Vaginally applied imidazoles are the first line treatment of vulvovaginal candidiasis. The need to develop a less inconvenient and more patient acceptable regimen led to the development of a treatment schedule from the original 3 weeks to 7 days protocols [50]. Currently, some topical preparations like clotrimazole 500 mg vaginal tablet, 2%, 6.5% tioconazole (Vagistat-1), and 2% miconazole ovule (Monistat1), among others, are currently available in USA. This class of compounds is fungicidal only at high concentrations and after prolonged incubation [51]. González et al. [52] evaluated voriconazole and fluconazole therapies by oral or topical route (0.5, 1, and 5 mg/kg once daily), where results showed that all therapy regimens administered topically for the treatment of vaginal infection significantly reduced the fungal load with respect to the negative control group (excipient). Considering topical treatments at analogous doses, voriconazole was as effective as fluconazole; nevertheless, neither drug administered orally nor topically was able to eradicate this microorganism from the vagina [52]. These results were corroborated by Stevens et al. [53] in topical treatments with clotrimazole and zeamantine treatments. Scott et al. [51] evaluated in systemically and topical murine models, a new class of antifungal agents, jasplakinolide, a structure derived from marine sponge. The topical administration of jasplakinolide 2% was very effective in reducing infection, with results showing 53% of negative cultures in this group, 47% with miconazole nitrate and 7% of the control (4 days after infection); however, the toxicity of this structure compromised its utilization.

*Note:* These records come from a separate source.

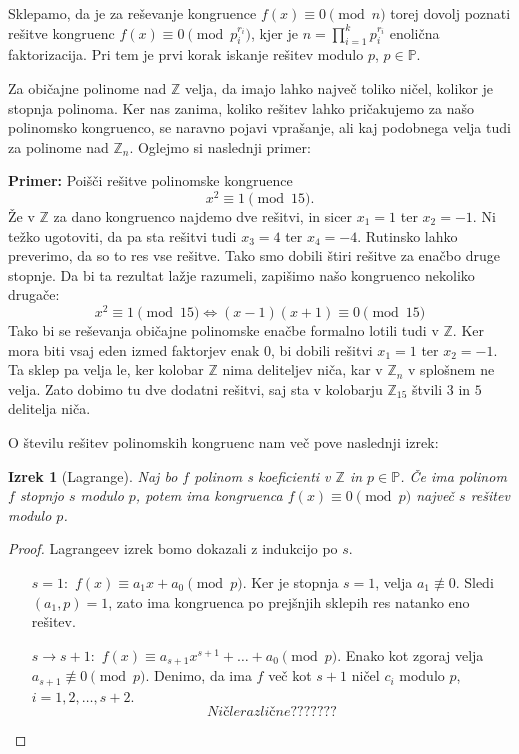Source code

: \documentclass[12pt, a4paper]{article}
\newtheorem{izr}{Izrek}
\newenvironment{prim}[1][]{\par\medskip\noindent \textbf{Primer: }}{\medskip}
\begin{document}
Sklepamo, da je za reševanje kongruence $f(x)\equiv 0\pmod n$ torej dovolj poznati rešitve kongruenc $f(x)\equiv 0\pmod{p_{i}^{r_{i}}}$, kjer je $n=\prod_{i=1}^{k}p_{i}^{r_{i}}$ enolična faktorizacija. Pri tem je prvi korak iskanje rešitev modulo $p$, $p\in \mathbb{P}$. 

Za običajne polinome nad $\mathbb{Z}$ velja, da imajo lahko največ toliko ničel, kolikor je stopnja polinoma. Ker nas zanima, koliko rešitev lahko pričakujemo za našo polinomsko kongruenco, se naravno pojavi vprašanje, ali kaj podobnega velja tudi za polinome nad $\mathbb{Z}_{n}$. Oglejmo si naslednji primer:

\begin{prim}
Poišči rešitve polinomske kongruence
$$x^{2}\equiv 1\pmod{15}.$$
Že v $\mathbb{Z}$ za dano kongruenco najdemo dve rešitvi, in sicer $x_{1}=1$ ter $x_{2}=-1$. Ni težko ugotoviti, da pa sta rešitvi tudi $x_{3}=4$ ter $x_{4}=-4$. Rutinsko lahko preverimo, da so to res vse rešitve. Tako smo dobili štiri rešitve za enačbo druge stopnje. Da bi ta rezultat lažje razumeli, zapišimo našo kongruenco nekoliko drugače:
$$x^{2}\equiv 1\pmod{15} \iff (x-1)(x+1)\equiv 0 \pmod{15}$$
Tako bi se reševanja običajne polinomske enačbe formalno lotili tudi v $\mathbb{Z}$. Ker mora biti vsaj eden izmed faktorjev enak $0$, bi dobili rešitvi $x_{1}=1$ ter $x_{2}=-1$. Ta sklep pa velja le, ker kolobar $\mathbb{Z}$ nima deliteljev niča, kar v $\mathbb{Z}_{n}$ v splošnem ne velja. Zato dobimo tu dve dodatni rešitvi, saj sta v kolobarju $\mathbb{Z}_{15}$ štvili $3$ in $5$ delitelja niča.
\end{prim}

O številu rešitev polinomskih kongruenc nam več pove naslednji izrek:

\begin{izr}[Lagrange]
Naj bo $f$ polinom s koeficienti v $\mathbb{Z}$ in $p\in \mathbb{P}$. Če ima polinom $f$ stopnjo $s$ modulo $p$, potem ima kongruenca $f(x)\equiv 0\pmod p$ največ $s$ rešitev modulo $p$.
\end{izr}

\begin{proof}
Lagrangeev izrek bomo dokazali z indukcijo po $s$.
\begin{itemize}
\item[$s=1:$] $f(x)\equiv a_{1}x+a_{0} \pmod p$. Ker je stopnja $s=1$, velja $a_{1}\not\equiv 0$. Sledi $(a_{1},p)=1$, zato ima kongruenca po prejšnjih sklepih res natanko eno rešitev. \checkmark
\item[$s\rightarrow s+1:$] $f(x)\equiv a_{s+1}x^{s+1}+\dots + a_{0} \pmod p$. Enako kot zgoraj velja $a_{s+1}\not\equiv 0 \pmod p$. Denimo, da ima $f$ več kot $s+1$ ničel $c_{i}$ modulo $p$, $i=1,2,\dots ,s+2$. $$Ničle različne???????$$

\end{itemize}
\end{proof}
\end{document}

The analysis of the results presented here can suggest that some improvements in propolis formulations possibly can increase the response in animal treatments. Besides propolis concentration, maybe some changes in the thixotropy of the formulations or the presence of an oil phase can improve the delivery from propolis extracts of more lipophilic compounds from pharmaceutical systems. Actually, this was the way Bachhav and Patravale [54] improved fluconazole vaginal effects, offering completely eradication of the microorganism.

Conflict of Interests

The authors declare that they have no conflict of interests.

Acknowledgments

The authors are grateful to Conselho Nacional de Desenvolvimento Científico e Tecnológico (CNPq), Fundação de Amparo à Pesquisa do Estado de São Paulo (FAPESP), Financiadora de Estudos e Projetos (FINEP), and Apis Flora Indl. Coml. Ltda., all from Brazil, for financial support and for granting research fellowships. Also the authors thank Raul de Barros Ferreira, Felipe Miguel Galetti, and Vinícius Matos for discussing protocols and results and for technical assistance, respectively.